Freeport-McMoRan Inc. said Friday that it has raised $1
billion through a sale of its shares and disclosed plans to sell another $1
billion, as the beleaguered miner looks to raise cash amid weak commodity
prices.
Shares of Freeport fell 9.7% Friday to $10.88. The stock is
down 68% over the past 12 months.
Freeport-McMoRan, which last month became the target of
activist investor Carl Icahn, said it plans to use the proceeds from the
offerings on things such as the repayment of borrowings and for capital
spending.
Freeport added that it continues to have discussions with
investors about potential investments in its oil-and-gas business.

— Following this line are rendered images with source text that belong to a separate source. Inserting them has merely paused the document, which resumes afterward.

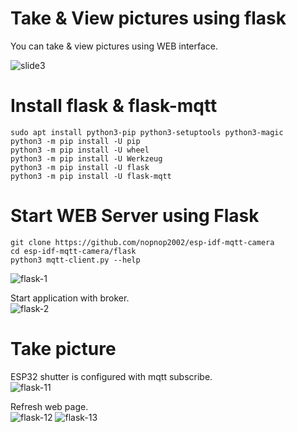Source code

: # Take & View pictures using flask
You can take & view pictures using WEB interface.   

![slide3](https://user-images.githubusercontent.com/6020549/187050703-8df7abac-a3b7-4272-b412-ad2455f75e96.JPG)


# Install flask & flask-mqtt
```
sudo apt install python3-pip python3-setuptools python3-magic
python3 -m pip install -U pip
python3 -m pip install -U wheel
python3 -m pip install -U Werkzeug
python3 -m pip install -U flask
python3 -m pip install -U flask-mqtt
```

# Start WEB Server using Flask
```
git clone https://github.com/nopnop2002/esp-idf-mqtt-camera
cd esp-idf-mqtt-camera/flask
python3 mqtt-client.py --help
```

![flask-1](https://user-images.githubusercontent.com/6020549/187065193-1749fb4c-adec-4acc-b4cb-cf2223a37bdb.jpg)

Start application with broker.   
![flask-2](https://user-images.githubusercontent.com/6020549/187065194-de78ae81-fe9e-4b17-8b8f-a00e73cfc1fa.jpg)


# Take picture
ESP32 shutter is configured with mqtt subscribe.   
![flask-11](https://user-images.githubusercontent.com/6020549/187050741-bd27e1e5-cee1-46c8-98f2-bd9cc91dbf88.jpg)

Refresh web page.   
![flask-12](https://user-images.githubusercontent.com/6020549/187050744-c2da31c2-7e46-4996-aa6a-afa5e33c1377.jpg)
![flask-13](https://user-images.githubusercontent.com/6020549/187050745-a4ee65c8-2b0c-476b-8ea3-9c57af66c3d8.jpg)

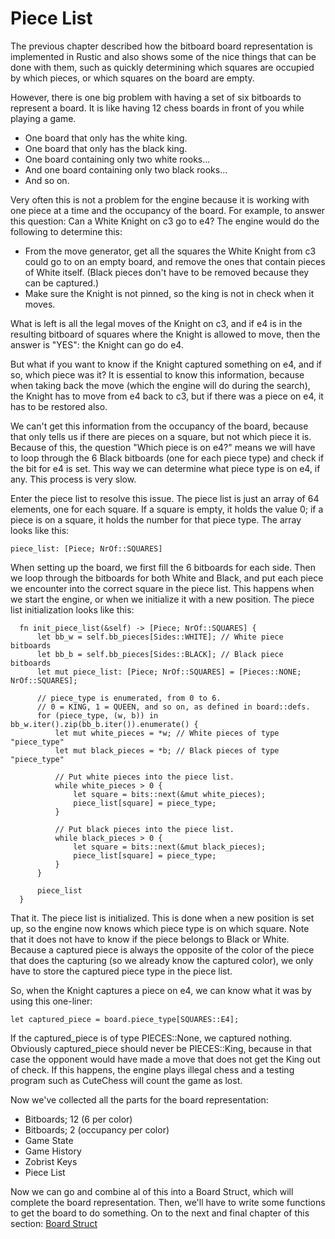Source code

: # Piece List

The previous chapter described how the bitboard board representation is
implemented in Rustic and also shows some of the nice things that can be
done with them, such as quickly determining which squares are occupied by
which pieces, or which squares on the board are empty.

However, there is one big problem with having a set of six bitboards to
represent a board. It is like having 12 chess boards in front of you while
playing a game.

- One board that only has the white king.
- One board that only has the black king.
- One board containing only two white rooks...
- And one board containing only two black rooks...
- And so on.

Very often this is not a problem for the engine because it is working with
one piece at a time and the occupancy of the board. For example, to answer
this question: Can a White Knight on c3 go to e4? The engine would do the
following to determine this:

- From the move generator, get all the squares the White Knight from c3
  could go to on an empty board, and remove the ones that contain pieces of
  White itself. (Black pieces don't have to be removed because they can be
  captured.)
- Make sure the Knight is not pinned, so the king is not in check when it
  moves.

What is left is all the legal moves of the Knight on c3, and if e4 is in
the resulting bitboard of squares where the Knight is allowed to move, then
the answer is "YES": the Knight can go do e4.

But what if you want to know if the Knight captured something on e4, and if
so, which piece was it? It is essential to know this information, because
when taking back the move (which the engine will do during the search), the
Knight has to move from e4 back to c3, but if there was a piece on e4, it
has to be restored also.

We can't get this information from the occupancy of the board, because that
only tells us if there are pieces on a square, but not which piece it is.
Because of this, the question "Which piece is on e4?" means we will have to
loop through the 6 Black bitboards (one for each piece type) and check if
the bit for e4 is set. This way we can determine what piece type is on e4,
if any. This process is very slow.

Enter the piece list to resolve this issue. The piece list is just an array
of 64 elements, one for each square. If a square is empty, it holds the
value 0; if a piece is on a square, it holds the number for that piece
type. The array looks like this:

```rust,ignore
piece_list: [Piece; NrOf::SQUARES]
```

When setting up the board, we first fill the 6 bitboards for each side.
Then we loop through the bitboards for both White and Black, and put each
piece we encounter into the correct square in the piece list. This happens
when we start the engine, or when we initialize it with a new position. The
piece list initialization looks like this:


```rust,ignore
  fn init_piece_list(&self) -> [Piece; NrOf::SQUARES] {
      let bb_w = self.bb_pieces[Sides::WHITE]; // White piece bitboards
      let bb_b = self.bb_pieces[Sides::BLACK]; // Black piece bitboards
      let mut piece_list: [Piece; NrOf::SQUARES] = [Pieces::NONE; NrOf::SQUARES];

      // piece_type is enumerated, from 0 to 6.
      // 0 = KING, 1 = QUEEN, and so on, as defined in board::defs.
      for (piece_type, (w, b)) in bb_w.iter().zip(bb_b.iter()).enumerate() {
          let mut white_pieces = *w; // White pieces of type "piece_type"
          let mut black_pieces = *b; // Black pieces of type "piece_type"

          // Put white pieces into the piece list.
          while white_pieces > 0 {
              let square = bits::next(&mut white_pieces);
              piece_list[square] = piece_type;
          }

          // Put black pieces into the piece list.
          while black_pieces > 0 {
              let square = bits::next(&mut black_pieces);
              piece_list[square] = piece_type;
          }
      }

      piece_list
  }
```

That it. The piece list is initialized. This is done when a new position is
set up, so the engine now knows which piece type is on which square. Note
that it does not have to know if the piece belongs to Black or White.
Because a captured piece is always the opposite of the color of the piece
that does the capturing (so we already know the captured color), we only
have to store the captured piece type in the piece list.

So, when the Knight captures a piece on e4, we can know what it was by
using this one-liner:

```rust,ignore
let captured_piece = board.piece_type[SQUARES::E4];
```

If the captured_piece is of type PIECES::None, we captured nothing.
Obviously captured_piece should never be PIECES::King, because in that case
the opponent would have made a move that does not get the King out of
check. If this happens, the engine plays illegal chess and a testing
program such as CuteChess will count the game as lost.

Now we've collected all the parts for the board representation:

- Bitboards; 12 (6 per color)
- Bitboards; 2 (occupancy per color)
- Game State
- Game History
- Zobrist Keys
- Piece List

Now we can go and combine al of this into a Board Struct, which will
complete the board representation. Then, we'll have to write some
functions to get the board to do something. On to the next and final
chapter of this section: [Board Struct](./board_struct.md)
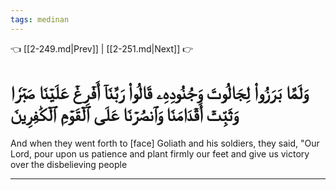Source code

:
 ```yaml
---
tags: medinan
---
```


👈 [[2-249.md|Prev]] | [[2-251.md|Next]] 👉

# وَلَمَّا بَرَزُواْ لِجَالُوتَ وَجُنُودِهِۦ قَالُواْ رَبَّنَآ أَفۡرِغۡ عَلَيۡنَا صَبۡرٗا وَثَبِّتۡ أَقۡدَامَنَا وَٱنصُرۡنَا عَلَى ٱلۡقَوۡمِ ٱلۡكَٰفِرِينَ

And when they went forth to [face] Goliath and his soldiers, they said, "Our Lord, pour upon us patience and plant firmly our feet and give us victory over the disbelieving people

---

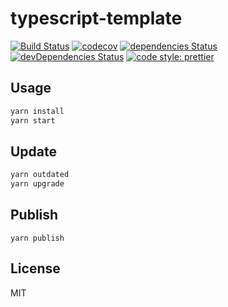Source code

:# typescript-template

[![Build Status](https://travis-ci.com/Himenon/typescript-template.svg?branch=master)](https://travis-ci.com/Himenon/typescript-template)
[![codecov](https://codecov.io/gh/Himenon/typescript-template/branch/master/graph/badge.svg)](https://codecov.io/gh/Himenon/typescript-template)
[![dependencies Status](https://david-dm.org/Himenon/typescript-template/status.svg)](https://david-dm.org/Himenon/typescript-template)
[![devDependencies Status](https://david-dm.org/Himenon/typescript-template/dev-status.svg)](https://david-dm.org/Himenon/typescript-template?type=dev)
[![code style: prettier](https://img.shields.io/badge/code_style-prettier-ff69b4.svg?style=flat-square)](https://github.com/prettier/prettier)

## Usage

```sh
yarn install
yarn start
```

## Update

```sh
yarn outdated
yarn upgrade
```

## Publish

```
yarn publish
```

## License

MIT
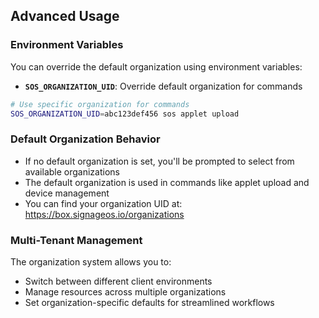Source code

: ## Advanced Usage

### Environment Variables

You can override the default organization using environment variables:

- **`SOS_ORGANIZATION_UID`**: Override default organization for commands

```bash
# Use specific organization for commands
SOS_ORGANIZATION_UID=abc123def456 sos applet upload
```

### Default Organization Behavior

- If no default organization is set, you'll be prompted to select from available organizations
- The default organization is used in commands like applet upload and device management
- You can find your organization UID at: https://box.signageos.io/organizations

### Multi-Tenant Management

The organization system allows you to:
- Switch between different client environments
- Manage resources across multiple organizations
- Set organization-specific defaults for streamlined workflows
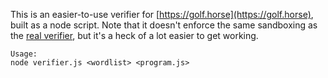 This is an easier-to-use verifier for [https://golf.horse](https://golf.horse), built as a node script.
Note that it doesn't enforce the same sandboxing as the [real verifier](https://github.com/ixchow/gh-verifier), but it's a heck of a lot easier to get working.
```
Usage:
node verifier.js <wordlist> <program.js>
```
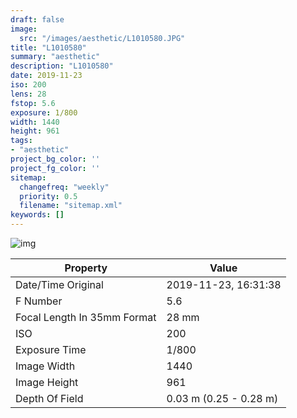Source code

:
 ```yaml
---
draft: false
image:
  src: "/images/aesthetic/L1010580.JPG"
title: "L1010580"
summary: "aesthetic"
description: "L1010580"
date: 2019-11-23
iso: 200
lens: 28
fstop: 5.6
exposure: 1/800
width: 1440
height: 961
tags:
- "aesthetic"
project_bg_color: ''
project_fg_color: ''
sitemap:
  changefreq: "weekly"
  priority: 0.5
  filename: "sitemap.xml"
keywords: []
---
```


![img](/images/aesthetic/L1010580.JPG)


Property | Value
---------|------
Date/Time Original              | 2019-11-23, 16:31:38
F Number                        | 5.6
Focal Length In 35mm Format     | 28 mm
ISO                             | 200
Exposure Time                   | 1/800
Image Width                     | 1440
Image Height                    | 961
Depth Of Field                  | 0.03 m (0.25 - 0.28 m)
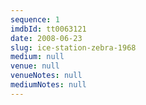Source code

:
 ```yaml
---
sequence: 1
imdbId: tt0063121
date: 2008-06-23
slug: ice-station-zebra-1968
medium: null
venue: null
venueNotes: null
mediumNotes: null
---
```


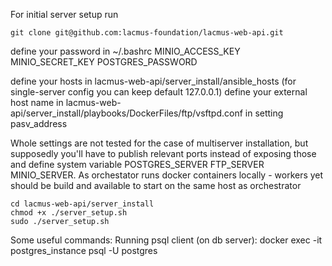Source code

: For initial server setup run
```
git clone git@github.com:lacmus-foundation/lacmus-web-api.git
```

define your password in ~/.bashrc
	MINIO_ACCESS_KEY
 	MINIO_SECRET_KEY
 	POSTGRES_PASSWORD

define your hosts in lacmus-web-api/server_install/ansible_hosts (for single-server config you can keep default 127.0.0.1) 
define your external host name in lacmus-web-api/server_install/playbooks/DockerFiles/ftp/vsftpd.conf in setting pasv_address 

Whole settings are not tested for the case of multiserver installation, but supposedly you'll have to publish relevant ports 
instead of exposing those and define system variable POSTGRES_SERVER FTP_SERVER MINIO_SERVER. As orchestator runs docker 
containers locally - workers yet should be build and available to start on the same host as orchestrator

```
cd lacmus-web-api/server_install
chmod +x ./server_setup.sh
sudo ./server_setup.sh
```

Some useful commands:
	Running psql client (on db server): 
	docker exec -it postgres_instance psql -U postgres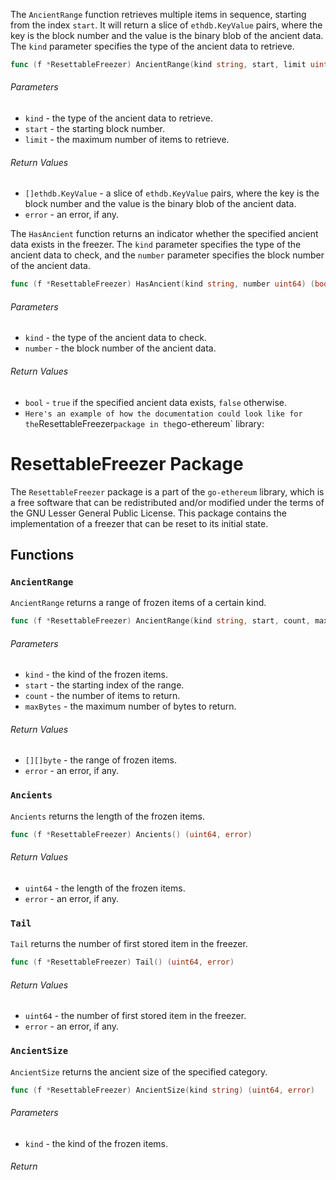 The `AncientRange` function retrieves multiple items in sequence, starting from the index `start`. It will return a slice of `ethdb.KeyValue` pairs, where the key is the block number and the value is the binary blob of the ancient data. The `kind` parameter specifies the type of the ancient data to retrieve.

```go
func (f *ResettableFreezer) AncientRange(kind string, start, limit uint64) ([]ethdb.KeyValue, error)
```

###### Parameters

- `kind` - the type of the ancient data to retrieve.
- `start` - the starting block number.
- `limit` - the maximum number of items to retrieve.

###### Return Values

- `[]ethdb.KeyValue` - a slice of `ethdb.KeyValue` pairs, where the key is the block number and the value is the binary blob of the ancient data.
- `error` - an error, if any.

The `HasAncient` function returns an indicator whether the specified ancient data exists in the freezer. The `kind` parameter specifies the type of the ancient data to check, and the `number` parameter specifies the block number of the ancient data.

```go
func (f *ResettableFreezer) HasAncient(kind string, number uint64) (bool, error)
```

###### Parameters

- `kind` - the type of the ancient data to check.
- `number` - the block number of the ancient data.

###### Return Values

- `bool` - `true` if the specified ancient data exists, `false` otherwise.
- ` Here's an example of how the documentation could look like for the `ResettableFreezer` package in the `go-ethereum` library:

# ResettableFreezer Package

The `ResettableFreezer` package is a part of the `go-ethereum` library, which is a free software that can be redistributed and/or modified under the terms of the GNU Lesser General Public License. This package contains the implementation of a freezer that can be reset to its initial state.

## Functions

### `AncientRange`

`AncientRange` returns a range of frozen items of a certain kind.

```go
func (f *ResettableFreezer) AncientRange(kind string, start, count, maxBytes uint64) ([][]byte, error)
```

###### Parameters

- `kind` - the kind of the frozen items.
- `start` - the starting index of the range.
- `count` - the number of items to return.
- `maxBytes` - the maximum number of bytes to return.

###### Return Values

- `[][]byte` - the range of frozen items.
- `error` - an error, if any.

### `Ancients`

`Ancients` returns the length of the frozen items.

```go
func (f *ResettableFreezer) Ancients() (uint64, error)
```

###### Return Values

- `uint64` - the length of the frozen items.
- `error` - an error, if any.

### `Tail`

`Tail` returns the number of first stored item in the freezer.

```go
func (f *ResettableFreezer) Tail() (uint64, error)
```

###### Return Values

- `uint64` - the number of first stored item in the freezer.
- `error` - an error, if any.

### `AncientSize`

`AncientSize` returns the ancient size of the specified category.

```go
func (f *ResettableFreezer) AncientSize(kind string) (uint64, error)
```

###### Parameters

- `kind` - the kind of the frozen items.

###### Return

Separately, after the close Friday, Mr. Icahn said he had
boosted his stake in Freeport to 8.8%. In August, he had reported a stake of
8.5%.
Phoenix-based Freeport announced in August that it would
slash 2016 capital spending by 29%, cut about 10% of its U.S. workforce--or
more than 1,500 jobs--and reduce output. That came on top of plans to cut
spending in its oil-and-gas operations.
Just hours after Freeport announced the cuts, Mr. Icahn
revealed his stake in the company. A securities filing said he would
potentially seek board representation and wants the company to cut spending
levels and executive compensation.
Freeport has struggled recently as global commodity prices
sink amid concerns about increasing global oil supplies and slowing demand from
China, including for copper, a big source of revenue for Freeport.